A carnival mass byJulie Taymor
andElliot Goldenthal
Music and Original Lyrics byElliot Goldenthal
Based on a tale byHoracio Quirogà
Directed byJulie Taymor

Beaumont Theater

In the fall of 1996, we welcomed back the visionary director and designer, Julie Taymor, who with composer Elliot Goldenthal, has created a string of memorable music-theater works, including The Transposed Heads (seen at the Newhouse in 1986) and The Green Bird (seen last spring at the New Victory). Perhaps their most acclaimed work is JUAN DARIÉN: A CARNIVAL MASS, which was seen by only a small number of people during its brief off-off-Broadway debut in 1988. Many of us lucky enough to have seen this richly imaginative piece remember it among our top theatergoing experiences. Thus, we were happy to re-create it for the Beaumont, where a large audience could finally enjoy it.
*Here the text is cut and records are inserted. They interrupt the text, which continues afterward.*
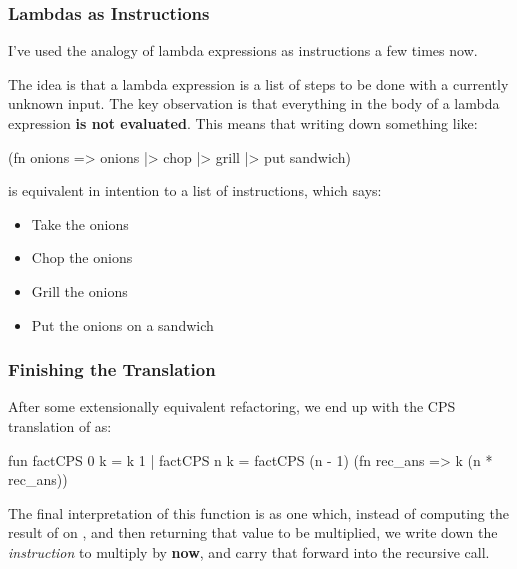 \documentclass[aspectratio=169]{beamer}
\begin{document}
\begin{frame}[fragile]
  \frametitle{Lambdas as Instructions}

  I've used the analogy of lambda expressions as instructions a few times now.

  \pause
  \vspace{\fill}

  The idea is that a lambda expression is a list of steps to be done with a
  currently unknown input. The key observation is that everything in the body
  of a lambda expression \textbf{is not evaluated}. This means that writing
  down something like:

  \begin{codeblock}
    (fn onions => onions |> chop |> grill |> put sandwich)
  \end{codeblock}

  is equivalent in intention to a list of instructions, which says:
  \begin{itemize}
    \item Take the onions
    \item Chop the onions
    \item Grill the onions
    \item Put the onions on a sandwich
  \end{itemize}
\end{frame}

\begin{frame}[fragile]
  \frametitle{Finishing the Translation}

  After some extensionally equivalent refactoring, we end up with the
  CPS translation of  as:

  \begin{codeblock}
    fun factCPS 0 k = k 1
      | factCPS n k =
          factCPS (n - 1) (fn rec_ans => k (n * rec_ans))
  \end{codeblock}

  \pause
  \vspace{\fill}

  The final interpretation of this function is as one which, instead of
  computing the result of  on , and then returning
  that value to be multiplied, we write down the \textit{instruction} to
  multiply by  \textbf{now}, and carry that forward into the
  recursive call.
\end{frame}
\end{document}
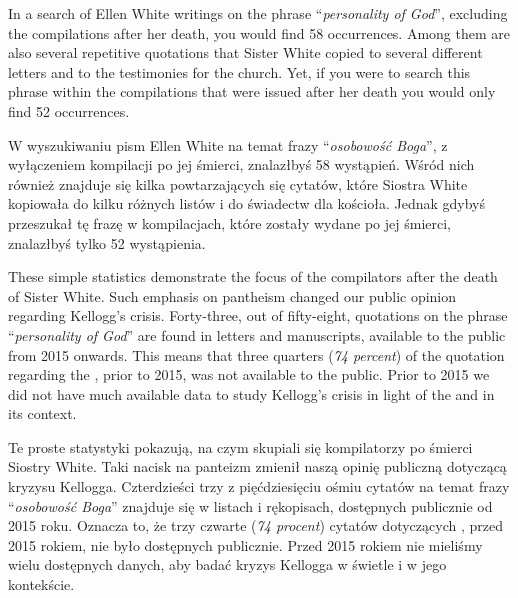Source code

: In a search of Ellen White writings on the phrase “\textit{personality of God}”, excluding the compilations after her death, you would find 58 occurrences. Among them are also several repetitive quotations that Sister White copied to several different letters and to the testimonies for the church. Yet, if you were to search this phrase within the compilations that were issued after her death you would only find 52 occurrences.


W wyszukiwaniu pism Ellen White na temat frazy “\textit{osobowość Boga}”, z wyłączeniem kompilacji po jej śmierci, znalazłbyś 58 wystąpień. Wśród nich również znajduje się kilka powtarzających się cytatów, które Siostra White kopiowała do kilku różnych listów i do świadectw dla kościoła. Jednak gdybyś przeszukał tę frazę w kompilacjach, które zostały wydane po jej śmierci, znalazłbyś tylko 52 wystąpienia.


These simple statistics demonstrate the focus of the compilators after the death of Sister White. Such emphasis on pantheism changed our public opinion regarding Kellogg’s crisis. Forty-three, out of fifty-eight, quotations on the phrase “\textit{personality of God}” are found in letters and manuscripts, available to the public from 2015 onwards. This means that three quarters (\textit{74 percent}) of the quotation regarding the , prior to 2015, was not available to the public. Prior to 2015 we did not have much available data to study Kellogg's crisis in light of the  and in its context.


Te proste statystyki pokazują, na czym skupiali się kompilatorzy po śmierci Siostry White. Taki nacisk na panteizm zmienił naszą opinię publiczną dotyczącą kryzysu Kellogga. Czterdzieści trzy z pięćdziesięciu ośmiu cytatów na temat frazy “\textit{osobowość Boga}” znajduje się w listach i rękopisach, dostępnych publicznie od 2015 roku. Oznacza to, że trzy czwarte (\textit{74 procent}) cytatów dotyczących , przed 2015 rokiem, nie było dostępnych publicznie. Przed 2015 rokiem nie mieliśmy wielu dostępnych danych, aby badać kryzys Kellogga w świetle  i w jego kontekście.




% 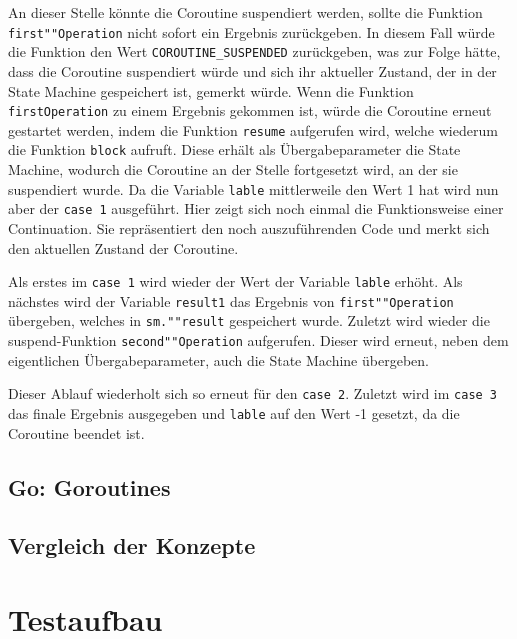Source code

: \documentclass[fontsize=12pt,paper=a4,twoside=semi,parskip=half-,headsepline,headinclude]{scrreprt}
\begin{document}
An dieser Stelle könnte die Coroutine suspendiert werden, sollte die Funktion \texttt{first""Operation} nicht sofort ein Ergebnis zurückgeben. In diesem Fall würde die Funktion den Wert \texttt{COROUTINE\_SUSPENDED} zurückgeben\cite{Akhin2024}, was zur Folge hätte, dass die Coroutine suspendiert würde und sich ihr aktueller Zustand, der in der State Machine gespeichert ist, gemerkt würde. Wenn die Funktion \texttt{firstOperation} zu einem Ergebnis gekommen ist, würde die Coroutine erneut gestartet werden, indem die Funktion \texttt{resume} aufgerufen wird, welche wiederum die Funktion \texttt{block} aufruft. Diese erhält als Übergabeparameter die State Machine, wodurch die Coroutine an der Stelle fortgesetzt wird, an der sie suspendiert wurde. Da die Variable \texttt{lable} mittlerweile den Wert 1 hat wird nun aber der \texttt{case 1} ausgeführt. Hier zeigt sich noch einmal die Funktionsweise einer Continuation. Sie repräsentiert den noch auszuführenden Code und merkt sich den aktuellen Zustand der Coroutine. 

Als erstes im \texttt{case 1} wird wieder der Wert der Variable \texttt{lable} erhöht. Als nächstes wird der Variable \texttt{result1} das Ergebnis von \texttt{first""Operation} übergeben, welches in \texttt{sm.""result} gespeichert wurde. Zuletzt wird wieder die suspend-Funktion \texttt{second""Operation} aufgerufen. Dieser wird erneut, neben dem eigentlichen Übergabeparameter, auch die State Machine übergeben.

Dieser Ablauf wiederholt sich so erneut für den \texttt{case 2}. Zuletzt wird im \texttt{case 3} das finale Ergebnis ausgegeben und \texttt{lable} auf den Wert -1 gesetzt, da die Coroutine beendet ist.


\newpage

\section{Go: Goroutines}

\section{Vergleich der Konzepte}



\chapter{Testaufbau}
\end{document}
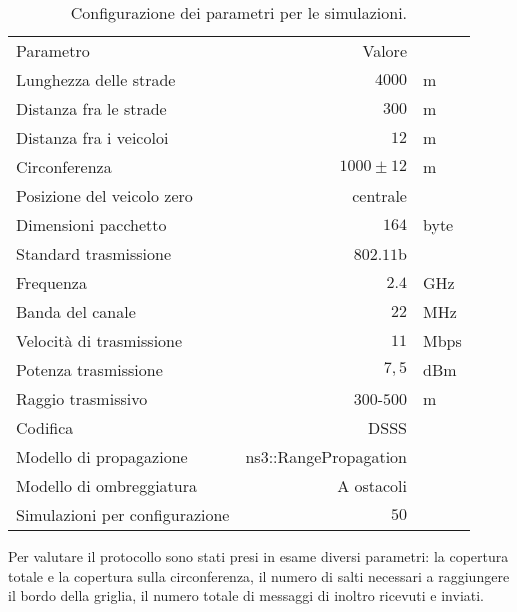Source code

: \begin{table}[!h]
	\centering
	\begin{tabular}{| L{.4\linewidth} | r  l |}
		\toprule
		Parametro															&			Valore 							&					\\
		\thickerline
		Lunghezza delle strade								&			$4000$							& m				\\
		Distanza fra le strade								&			$300$								& m				\\
		Distanza fra i veicoloi								&			$12$ 								& m				\\
		Circonferenza													&			$1000\pm12$					& m				\\
		Posizione del veicolo zero						&			centrale						&					\\
		\thickerline
		Dimensioni pacchetto									&				$164$							&			byte		\\	\hline
		Standard trasmissione									&				$802.11$b					&							\\	\hline
		Frequenza															&				$2.4$							&			GHz			\\	\hline
		Banda del canale											&				$22$							&			MHz			\\	\hline
		Velocità di trasmissione							&				$11$							&			Mbps		\\	\hline
		Potenza trasmissione									&				$7,5$							&			dBm			\\	\hline
		Raggio trasmissivo										&				$300$-$500$				&			m				\\	\hline
		Codifica															&				DSSS\footnotemark	&							\\	\hline
		Modello di propagazione								&				\textsf{ns3::RangePropagation}	&							\\	\hline
		Modello di ombreggiatura							&				A ostacoli				&							\\	\hline
		\thickerline
		Simulazioni	per configurazione				&			$50$								&					\\
		\bottomrule
	\end{tabular}
	\caption{Configurazione dei parametri per le simulazioni.\label{tab:parametri-simulazioni-barichello}}
\end{table}
%
Per valutare il protocollo sono stati presi in esame diversi parametri: la copertura totale e la copertura sulla circonferenza,
il numero di salti necessari a raggiungere il bordo della griglia, il numero totale di messaggi di inoltro ricevuti e inviati.
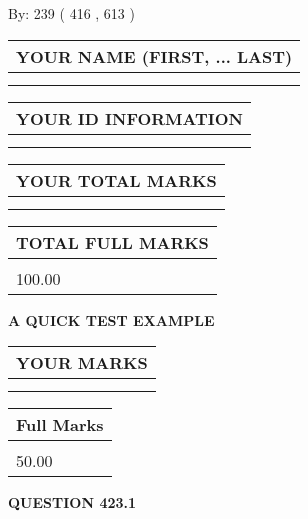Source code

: \documentclass[12pt]{article}
\begin{document}
   
\hspace{1.0in} By: 
 239 ( 416 ,  613 )
   
   
   
   
\newpage 
\setcounter{page}{ 
   423001 } 
   
   
   
   
\noindent\begin{tabular}{|l|}
\hline
YOUR NAME (FIRST, ... LAST)  \\
\hline
 \\ 
 \\ 
\hline
\end{tabular}
\hspace{0.05in} \begin{tabular}{|l|}
\hline
 YOUR   ID   INFORMATION  \\
\hline
 \\ 
 \\ 
\hline
\end{tabular}
   
   
\vspace{0.2in}\noindent\begin{tabular}{|l|}
\hline
YOUR TOTAL MARKS  \\
\hline
 \\ 
 \\ 
\hline
\end{tabular}
\hspace{0.05in} \begin{tabular}{|l|}
\hline
TOTAL FULL MARKS  \\
\hline
 \\ 
100.00 \\
\hline
\end{tabular}
   
   
 \vspace{0.2in}
{\LARGE {\textbf{ A QUICK TEST EXAMPLE}}}
   
   
  
\vspace{0.2in}
  
\noindent\begin{tabular}{|l|}
\hline
 YOUR MARKS  \\
\hline
 \\ 
 \\ 
\hline
\end{tabular}
\hspace{0.05in} \begin{tabular}{|l|}
\hline
 Full Marks  \\
\hline
 \\ 
50.00 \\
\hline
\end{tabular}
{\textbf{\Large{QUESTION
423.1 
}}}
  
\end{document}
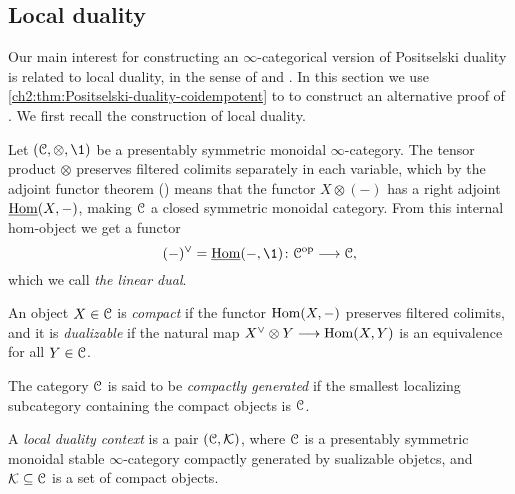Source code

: 

\subsection{Local duality}
\label{ch2:ssec:local-duality}

Our main interest for constructing an $\infty$-categorical version of Positselski duality is related to local duality, in the sense of \cite{hovey-palmiery-strickland_97} and \cite{barthel-heard-valenzuela_2018}. In this section we use \cref{ch2:thm:Positselski-duality-coidempotent} to to construct an alternative proof of \cite[2.21]{barthel-heard-valenzuela_2018}. We first recall the construction of local duality.

Let $(\C, \otimes, \1)$ be a presentably symmetric monoidal $\infty$-category. The tensor product $\otimes$ preserves filtered colimits separately in each variable, which by the adjoint functor theorem (\cite[5.5.2.9]{lurie_09}) means that the functor $X\otimes (-)$ has a right adjoint $\operatorname{\underline{Hom}}(X, -)$, making $\EuScript{C}$ a closed symmetric monoidal category. From this internal hom-object we get a functor 
\[(-)^\vee = \iHom(-, \1)\: \C\op \to \C,\] 
which we call \emph{the linear dual}. 

\begin{definition}
    An object $X\in \EuScript{C}$ is \emph{compact} if the functor $\operatorname{Hom}(X, -)$ preserves filtered colimits, and it is \emph{dualizable} if the natural map $X^\vee \otimes Y \longrightarrow \operatorname{Hom}(X,Y)$ is an equivalence for all $Y\in \EuScript{C}$. 
\end{definition}

The category $\EuScript{C}$ is said to be \emph{compactly generated} if the smallest localizing subcategory containing the compact objects is $\EuScript{C}$. 

\begin{definition}
    A \emph{local duality context} is a pair $(\EuScript{C}, \mathcal{K})$, where $\EuScript{C}$ is a presentably symmetric monoidal stable $\infty$-category compactly generated by sualizable objetcs, and $\mathcal{K}\subseteq \EuScript{C}$ is a set of compact objects. 
\end{definition}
Based on a modern fable by the Uraguayan writer Horacio Quirogà, JUAN DARIÉN is told primarily through its dazzling imagery set to strikingly original music. This 80-minute production offers the stage equivalent of the "magic realism" found in the novels of Gabriel Garcia Márquez and Isabel Allende—employing a seamless and breathtaking blend of masked actors, singers, puppets of all kinds and sizes, and a score that has roots in both Latin American folk music and the Latin Mass (hence the subtitle). JUAN DARIÉN is a compassion play set in the South American jungle, centering on an orphaned tiger cub who is miraculously transformed into a human child after he is taken in by a woman who has just lost her own baby. In a world in which the jaunty skeletal figure of Death is always near, everything leads inexorably to an eerie, climactic danse macabre.